DATASET:
※ ※ ※
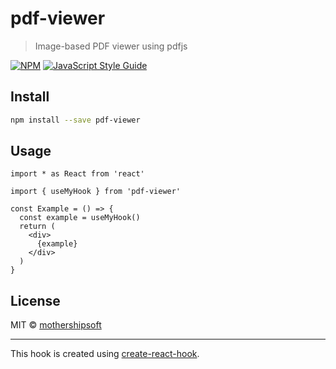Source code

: # pdf-viewer

> Image-based PDF viewer using pdfjs

[![NPM](https://img.shields.io/npm/v/pdf-viewer.svg)](https://www.npmjs.com/package/pdf-viewer) [![JavaScript Style Guide](https://img.shields.io/badge/code_style-standard-brightgreen.svg)](https://standardjs.com)

## Install

```bash
npm install --save pdf-viewer
```

## Usage

```tsx
import * as React from 'react'

import { useMyHook } from 'pdf-viewer'

const Example = () => {
  const example = useMyHook()
  return (
    <div>
      {example}
    </div>
  )
}
```

## License

MIT © [mothershipsoft](https://github.com/mothershipsoft)

---

This hook is created using [create-react-hook](https://github.com/hermanya/create-react-hook).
※ ※ ※
WORK ORDER: Your task is to copy each line of the material that contains the word "useMyHook".

EXERCISE ANSWER:
import { useMyHook } from 'pdf-viewer'
  const example = useMyHook()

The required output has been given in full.